Within the next few months, both the MBTA and Massport are expected to name new permanent leaders. Both transportation agencies have been under interim leadership since last year. It’s not ideal to leave important jobs vacant this long, but it will be worth the wait if the agencies name leaders who will play a constructive role in the state’s transportation debate next year.
By some accounts, the search has been hampered by the relatively low salary offered to candidates, and the state’s demand that finalists be interviewed in public. In the case of the T, it happens that several other large transit agencies have been searching for new leaders at the same time. Still, Secretary Richard Davey said he was confident those obstacles could be overcome.

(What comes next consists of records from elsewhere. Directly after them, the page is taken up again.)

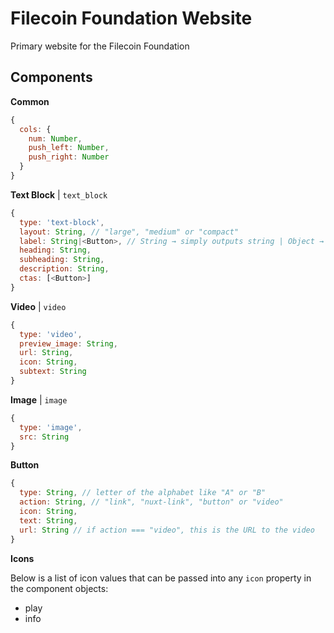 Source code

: # Filecoin Foundation Website

Primary website for the Filecoin Foundation

## Components

**Common**

```js
{
  cols: {
    num: Number,
    push_left: Number,
    push_right: Number
  }
}
```

**Text Block** | `text_block`

```js
{
  type: 'text-block',
  layout: String, // "large", "medium" or "compact"
  label: String|<Button>, // String → simply outputs string | Object → <Button> component is outputted
  heading: String,
  subheading: String,
  description: String,
  ctas: [<Button>]
}
```

**Video** | `video`

```js
{
  type: 'video',
  preview_image: String,
  url: String,
  icon: String,
  subtext: String
}
```

**Image** | `image`

```js
{
  type: 'image',
  src: String
}
```

**Button**

```js
{
  type: String, // letter of the alphabet like "A" or "B"
  action: String, // "link", "nuxt-link", "button" or "video"
  icon: String,
  text: String,
  url: String // if action === "video", this is the URL to the video
}
```

**Icons**

Below is a list of icon values that can be passed into any `icon` property in the component objects:

- play
- info
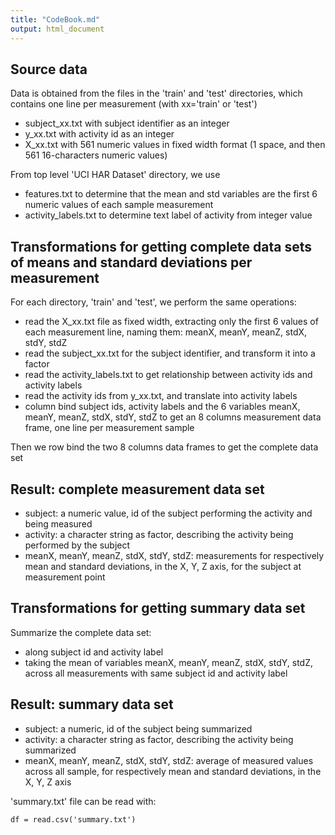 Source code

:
 ```yaml
---
title: "CodeBook.md"
output: html_document
---
```


Source data
---------------------------------------------------------------------------------------

Data is obtained from the files in the 'train' and 'test' directories, which contains one line per measurement (with xx='train' or 'test')
- subject_xx.txt with subject identifier as an integer
- y_xx.txt with activity id as an integer
- X_xx.txt with 561 numeric values in fixed width format (1 space, and then 561 16-characters numeric values)

From top level 'UCI HAR Dataset' directory, we use
- features.txt to determine that the mean and std variables are the first 6 numeric values of each sample measurement
- activity_labels.txt to determine text label of activity from integer value

Transformations for getting complete data sets of means and standard deviations per measurement
---------------------------------------------------------------------------------------

For each directory, 'train' and 'test', we perform the same operations:
- read the X_xx.txt file as fixed width, extracting only the first 6 values of each measurement line, naming them: meanX, meanY, meanZ, stdX, stdY, stdZ
- read the subject_xx.txt for the subject identifier, and transform it into a factor
- read the activity_labels.txt to get relationship between activity ids and activity labels
- read the activity ids from y_xx.txt, and translate into activity labels
- column bind subject ids, activity labels and the 6 variables meanX, meanY, meanZ, stdX, stdY, stdZ to get an 8 columns measurement data frame, one line per measurement sample

Then we row bind the two 8 columns data frames to get the complete data set

Result: complete measurement data set
------------------------------------------------------------------------------------------

- subject: a numeric value, id of the subject performing the activity and being measured
- activity: a character string as factor, describing the activity being performed by the subject
- meanX, meanY, meanZ, stdX, stdY, stdZ: measurements for respectively mean and standard deviations, in the X, Y, Z axis, for the subject at measurement point

Transformations for getting summary data set
-----------------------------------------------------------------------------------------

Summarize the complete data set:
- along subject id and activity label
- taking the mean of variables meanX, meanY, meanZ, stdX, stdY, stdZ, across all measurements with same subject id and activity label

Result: summary data set
------------------------------------------------------------------------------------------

- subject: a numeric, id of the subject being summarized
- activity: a character string as factor, describing the activity being summarized
- meanX, meanY, meanZ, stdX, stdY, stdZ: average of measured values across all sample, for respectively mean and standard deviations, in the X, Y, Z axis

'summary.txt' file can be read with:
```
df = read.csv('summary.txt')
```




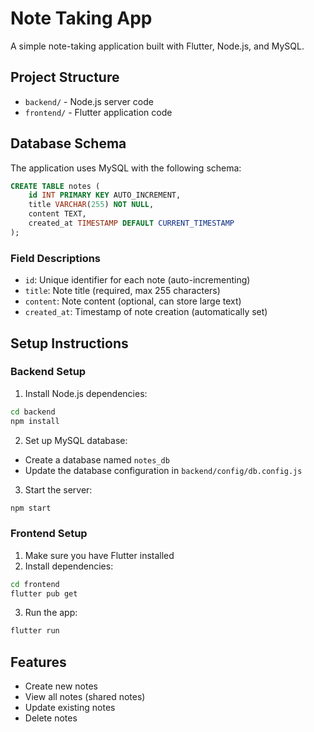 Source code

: # Note Taking App

A simple note-taking application built with Flutter, Node.js, and MySQL.

## Project Structure
- `backend/` - Node.js server code
- `frontend/` - Flutter application code

## Database Schema

The application uses MySQL with the following schema:

```sql
CREATE TABLE notes (
    id INT PRIMARY KEY AUTO_INCREMENT,
    title VARCHAR(255) NOT NULL,
    content TEXT,
    created_at TIMESTAMP DEFAULT CURRENT_TIMESTAMP
);
```

### Field Descriptions
- `id`: Unique identifier for each note (auto-incrementing)
- `title`: Note title (required, max 255 characters)
- `content`: Note content (optional, can store large text)
- `created_at`: Timestamp of note creation (automatically set)

## Setup Instructions

### Backend Setup
1. Install Node.js dependencies:
```bash
cd backend
npm install
```

2. Set up MySQL database:
- Create a database named `notes_db`
- Update the database configuration in `backend/config/db.config.js`

3. Start the server:
```bash
npm start
```

### Frontend Setup
1. Make sure you have Flutter installed
2. Install dependencies:
```bash
cd frontend
flutter pub get
```

3. Run the app:
```bash
flutter run
```

## Features
- Create new notes
- View all notes (shared notes)
- Update existing notes
- Delete notes   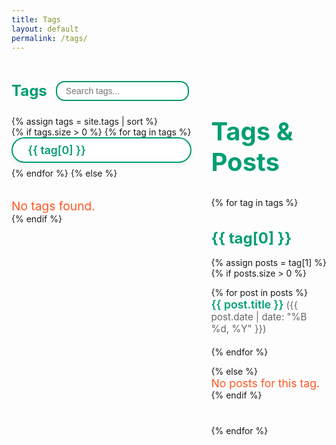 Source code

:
 ```yaml
---
title: Tags
layout: default
permalink: /tags/
---
```




<div style="display: flex; align-items: flex-start; justify-content: flex-start; gap: 2rem; max-width: 1200px; margin: 0 auto; padding: 2rem 0 0 0; width: 100%; box-sizing: border-box;">
  <!-- Sidebar -->
  <div style="min-width: 280px; max-width: 400px; margin-left: 0 !important; padding-left: 0 !important; height: fit-content; position: sticky; top: 2rem;">

<div style="display: flex; align-items: center; gap: 1em; margin-bottom: 1.5rem;">
  <h2 style="color: #009e73; font-size: 1.5rem; font-weight: 700; margin: 0;">Tags</h2>
  <input id="tag-search" type="text" placeholder="Search tags..." style="padding: 0.4em 1em; font-size: 1em; border: 2px solid #009966; border-radius: 1em;">
</div>
    {% assign tags = site.tags | sort %}
    <div id="tags-sidebar-list">
      {% if tags.size > 0 %}
        {% for tag in tags %}
          <a class="sidebar-tag" href="#{{ tag[0] | slugify }}" style="background: #fff; color: #009e73; border: 2px solid #009e73; border-radius: 2rem; padding: 0.5rem 1.5rem; font-size: 1.1rem; font-weight: 600; text-decoration: none; box-shadow: 0 2px 8px rgba(0,0,0,0.07); transition: background 0.2s, color 0.2s; display: block; margin-bottom: 0.5rem; text-align: left;"
            onmouseover="this.style.background='#009e73';this.style.color='#fff'"
            onmouseout="this.style.background='#fff';this.style.color='#009e73'"
          >{{ tag[0] }}</a>
        {% endfor %}
      {% else %}
        <div style="color: #ff5722; font-size: 1.2rem; text-align: left; margin-top: 2rem;">No tags found.</div>
      {% endif %}
    </div>
  </div>

  <!-- Main Content -->
  <div style="flex: 1; text-align: left; max-width: 600px; margin: 0 auto;">
    <h1 style="font-size: 2.5rem; color: #009e73; font-weight: 700; margin-bottom: 2rem;">Tags & Posts</h1>
    <div id="tags-posts-list">
      {% for tag in tags %}
        <div class="tag-group" data-tag="{{ tag[0] | downcase }}" id="{{ tag[0] | slugify }}" style="margin-bottom: 2.5rem; scroll-margin-top: 2rem;">
          <h2 style="color: #009e73; font-size: 1.5rem; font-weight: 700; margin-bottom: 1rem;">{{ tag[0] }}</h2>
          {% assign posts = tag[1] %}
          {% if posts.size > 0 %}
            <ul style="list-style: none; padding: 0;">
              {% for post in posts %}
                <li style="margin-bottom: 1.2rem;">
                  <a href="{{ post.url }}" style="font-size: 1.1rem; color: #009e73; font-weight: 600; text-decoration: none;">{{ post.title }}</a>
                  <span style="color: #666; font-size: 0.95rem;">({{ post.date | date: "%B %d, %Y" }})</span>
                </li>
              {% endfor %}
            </ul>
          {% else %}
            <div style="color: #ff5722; font-size: 1.1rem;">No posts for this tag.</div>
          {% endif %}
        </div>
      {% endfor %}
    </div>
  </div>
</div>

<script>
// Filter tags and posts as user types
document.getElementById('tag-search').addEventListener('input', function(e) {
  const query = e.target.value.trim().toLowerCase();
  // Sidebar tags
  document.querySelectorAll('#tags-sidebar-list .sidebar-tag').forEach(function(tag) {
    const text = tag.textContent.toLowerCase();
    tag.style.display = text.includes(query) ? '' : 'none';
  });
  // Posts list
  document.querySelectorAll('#tags-posts-list .tag-group').forEach(function(group) {
    const tagText = group.getAttribute('data-tag');
    group.style.display = tagText && tagText.includes(query) ? '' : 'none';
  });
});
</script>
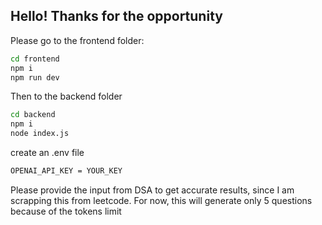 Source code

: ## Hello! Thanks for the opportunity

Please go to the frontend folder:

```bash
cd frontend
npm i 
npm run dev

```

Then to the backend folder
```bash
cd backend
npm i 
node index.js

```

create an .env file 
```bash
OPENAI_API_KEY = YOUR_KEY
```

Please provide the input from DSA to get accurate results, since I am scrapping this from leetcode.
For now, this will generate only 5 questions because of the tokens limit


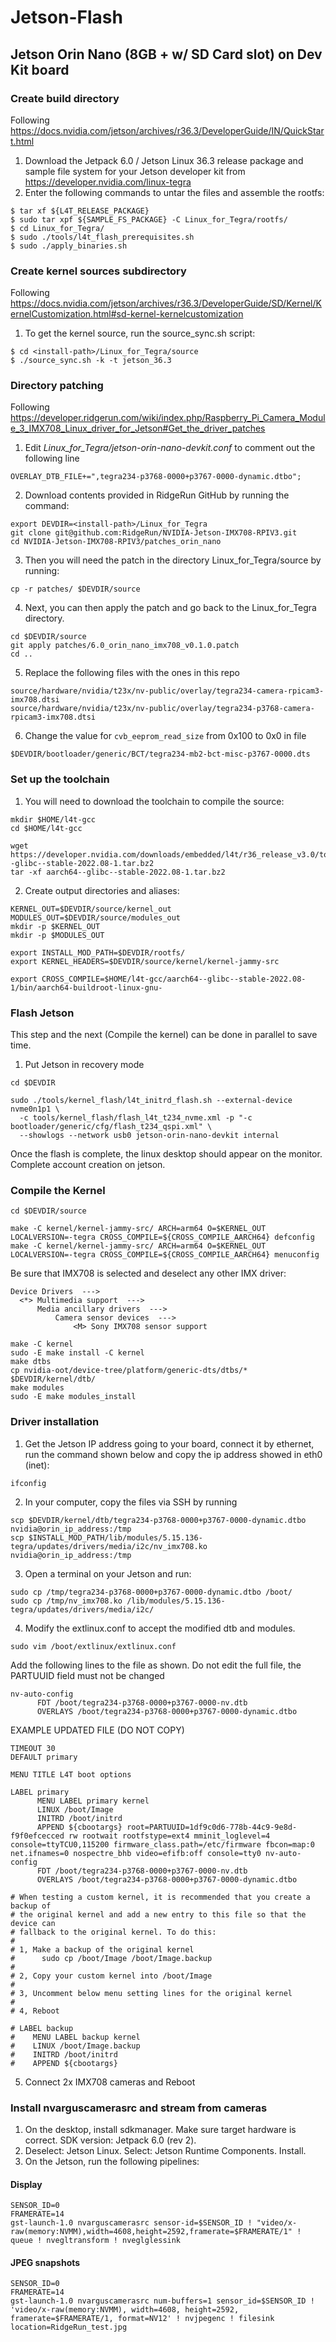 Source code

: # Jetson-Flash
## Jetson Orin Nano (8GB + w/ SD Card slot) on Dev Kit board

### Create build directory
Following https://docs.nvidia.com/jetson/archives/r36.3/DeveloperGuide/IN/QuickStart.html
1. Download the Jetpack 6.0 / Jetson Linux 36.3 release package and sample file system for your Jetson developer kit from https://developer.nvidia.com/linux-tegra
2. Enter the following commands to untar the files and assemble the rootfs:
```
$ tar xf ${L4T_RELEASE_PACKAGE}
$ sudo tar xpf ${SAMPLE_FS_PACKAGE} -C Linux_for_Tegra/rootfs/
$ cd Linux_for_Tegra/
$ sudo ./tools/l4t_flash_prerequisites.sh
$ sudo ./apply_binaries.sh
```

### Create kernel sources subdirectory
Following https://docs.nvidia.com/jetson/archives/r36.3/DeveloperGuide/SD/Kernel/KernelCustomization.html#sd-kernel-kernelcustomization
1. To get the kernel source, run the source_sync.sh script:
```
$ cd <install-path>/Linux_for_Tegra/source
$ ./source_sync.sh -k -t jetson_36.3
```

### Directory patching
Following https://developer.ridgerun.com/wiki/index.php/Raspberry_Pi_Camera_Module_3_IMX708_Linux_driver_for_Jetson#Get_the_driver_patches
1. Edit *Linux_for_Tegra/jetson-orin-nano-devkit.conf* to comment out the following line
```
OVERLAY_DTB_FILE+=",tegra234-p3768-0000+p3767-0000-dynamic.dtbo";
```
2. Download contents provided in RidgeRun GitHub by running the command:
```
export DEVDIR=<install-path>/Linux_for_Tegra
git clone git@github.com:RidgeRun/NVIDIA-Jetson-IMX708-RPIV3.git
cd NVIDIA-Jetson-IMX708-RPIV3/patches_orin_nano
```
3. Then you will need the patch in the directory Linux_for_Tegra/source by running:
```
cp -r patches/ $DEVDIR/source
```
4. Next, you can then apply the patch and go back to the Linux_for_Tegra directory.
```
cd $DEVDIR/source
git apply patches/6.0_orin_nano_imx708_v0.1.0.patch
cd ..
```
5. Replace the following files with the ones in this repo
```
source/hardware/nvidia/t23x/nv-public/overlay/tegra234-camera-rpicam3-imx708.dtsi
source/hardware/nvidia/t23x/nv-public/overlay/tegra234-p3768-camera-rpicam3-imx708.dtsi
```

6. Change the value for `cvb_eeprom_read_size` from 0x100 to 0x0 in file
```
$DEVDIR/bootloader/generic/BCT/tegra234-mb2-bct-misc-p3767-0000.dts
```

### Set up the toolchain
1. You will need to download the toolchain to compile the source:
```
mkdir $HOME/l4t-gcc
cd $HOME/l4t-gcc

wget https://developer.nvidia.com/downloads/embedded/l4t/r36_release_v3.0/toolchain/aarch64--glibc--stable-2022.08-1.tar.bz2
tar -xf aarch64--glibc--stable-2022.08-1.tar.bz2
```
2. Create output directories and aliases:
```
KERNEL_OUT=$DEVDIR/source/kernel_out
MODULES_OUT=$DEVDIR/source/modules_out
mkdir -p $KERNEL_OUT
mkdir -p $MODULES_OUT

export INSTALL_MOD_PATH=$DEVDIR/rootfs/
export KERNEL_HEADERS=$DEVDIR/source/kernel/kernel-jammy-src

export CROSS_COMPILE=$HOME/l4t-gcc/aarch64--glibc--stable-2022.08-1/bin/aarch64-buildroot-linux-gnu-
```

### Flash Jetson
This step and the next (Compile the kernel) can be done in parallel to save time.
1. Put Jetson in recovery mode
```
cd $DEVDIR

sudo ./tools/kernel_flash/l4t_initrd_flash.sh --external-device nvme0n1p1 \
  -c tools/kernel_flash/flash_l4t_t234_nvme.xml -p "-c bootloader/generic/cfg/flash_t234_qspi.xml" \
  --showlogs --network usb0 jetson-orin-nano-devkit internal
```
Once the flash is complete, the linux desktop should appear on the monitor. Complete account creation on jetson.

### Compile the Kernel
```
cd $DEVDIR/source

make -C kernel/kernel-jammy-src/ ARCH=arm64 O=$KERNEL_OUT LOCALVERSION=-tegra CROSS_COMPILE=${CROSS_COMPILE_AARCH64} defconfig
make -C kernel/kernel-jammy-src/ ARCH=arm64 O=$KERNEL_OUT LOCALVERSION=-tegra CROSS_COMPILE=${CROSS_COMPILE_AARCH64} menuconfig
```
Be sure that IMX708 is selected and deselect any other IMX driver:
```
Device Drivers  --->
  <*> Multimedia support  --->
      Media ancillary drivers  --->
          Camera sensor devices  --->
              <M> Sony IMX708 sensor support
```
```
make -C kernel
sudo -E make install -C kernel
make dtbs
cp nvidia-oot/device-tree/platform/generic-dts/dtbs/* $DEVDIR/kernel/dtb/
make modules
sudo -E make modules_install
```

### Driver installation
1. Get the Jetson IP address going to your board, connect it by ethernet, run the command shown below and copy the ip address showed in eth0 (inet):

```
ifconfig
```
2. In your computer, copy the files via SSH by running
```
scp $DEVDIR/kernel/dtb/tegra234-p3768-0000+p3767-0000-dynamic.dtbo nvidia@orin_ip_address:/tmp
scp $INSTALL_MOD_PATH/lib/modules/5.15.136-tegra/updates/drivers/media/i2c/nv_imx708.ko nvidia@orin_ip_address:/tmp
```
3. Open a terminal on your Jetson and run:
```
sudo cp /tmp/tegra234-p3768-0000+p3767-0000-dynamic.dtbo /boot/
sudo cp /tmp/nv_imx708.ko /lib/modules/5.15.136-tegra/updates/drivers/media/i2c/
```
4. Modify the extlinux.conf to accept the modified dtb and modules.
```
sudo vim /boot/extlinux/extlinux.conf
```
Add the following lines to the file as shown. Do not edit the full file, the PARTUUID field must not be changed
```
nv-auto-config
      FDT /boot/tegra234-p3768-0000+p3767-0000-nv.dtb
      OVERLAYS /boot/tegra234-p3768-0000+p3767-0000-dynamic.dtbo
```
EXAMPLE UPDATED FILE (DO NOT COPY)
```
TIMEOUT 30
DEFAULT primary

MENU TITLE L4T boot options

LABEL primary
      MENU LABEL primary kernel
      LINUX /boot/Image
      INITRD /boot/initrd
      APPEND ${cbootargs} root=PARTUUID=1df9c0d6-778b-44c9-9e8d-f9f0efcecced rw rootwait rootfstype=ext4 mminit_loglevel=4 console=ttyTCU0,115200 firmware_class.path=/etc/firmware fbcon=map:0 net.ifnames=0 nospectre_bhb video=efifb:off console=tty0 nv-auto-config
      FDT /boot/tegra234-p3768-0000+p3767-0000-nv.dtb
      OVERLAYS /boot/tegra234-p3768-0000+p3767-0000-dynamic.dtbo

# When testing a custom kernel, it is recommended that you create a backup of
# the original kernel and add a new entry to this file so that the device can
# fallback to the original kernel. To do this:
#
# 1, Make a backup of the original kernel
#      sudo cp /boot/Image /boot/Image.backup
#
# 2, Copy your custom kernel into /boot/Image
#
# 3, Uncomment below menu setting lines for the original kernel
#
# 4, Reboot

# LABEL backup
#    MENU LABEL backup kernel
#    LINUX /boot/Image.backup
#    INITRD /boot/initrd
#    APPEND ${cbootargs}
```
5. Connect 2x IMX708 cameras and Reboot

### Install nvarguscamerasrc and stream from cameras
1. On the desktop, install sdkmanager. Make sure target hardware is correct. SDK version: Jetpack 6.0 (rev 2).
2. Deselect: Jetson Linux. Select: Jetson Runtime Components. Install.
3. On the Jetson, run the following pipelines:
#### Display
```
SENSOR_ID=0 
FRAMERATE=14 
gst-launch-1.0 nvarguscamerasrc sensor-id=$SENSOR_ID ! "video/x-raw(memory:NVMM),width=4608,height=2592,framerate=$FRAMERATE/1" ! queue ! nvegltransform ! nveglglessink
```
#### JPEG snapshots
```
SENSOR_ID=0 
FRAMERATE=14
gst-launch-1.0 nvarguscamerasrc num-buffers=1 sensor_id=$SENSOR_ID ! 'video/x-raw(memory:NVMM), width=4608, height=2592, framerate=$FRAMERATE/1, format=NV12' ! nvjpegenc ! filesink location=RidgeRun_test.jpg
```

Of course, the new leaders will need to know the nuts and bolts of how to run an aging subway system and a busy airport. But more than that, they also need to be team players next year, when legislative leaders have pledged to revisit the way transportation in the state is funded. The need for a cooperative attitude is especially evident at Massport, the healthier of the two agencies, which must continue to expand its role in the overall transportation system. Massport has taken good steps in that direction, for instance by sponsoring free inbound Silver Line service from Logan this summer. The new chief must be willing to build on those efforts.
It’s a testament to the interim leadership that neither agency has suffered greatly over the last year. The acting general manager of the T, Jonathan Davis, in particular deserves credit for overseeing the thankless task of this year’s service reductions. Still, heading into next year’s Beacon Hill debate, both agencies will require fully empowered leaders.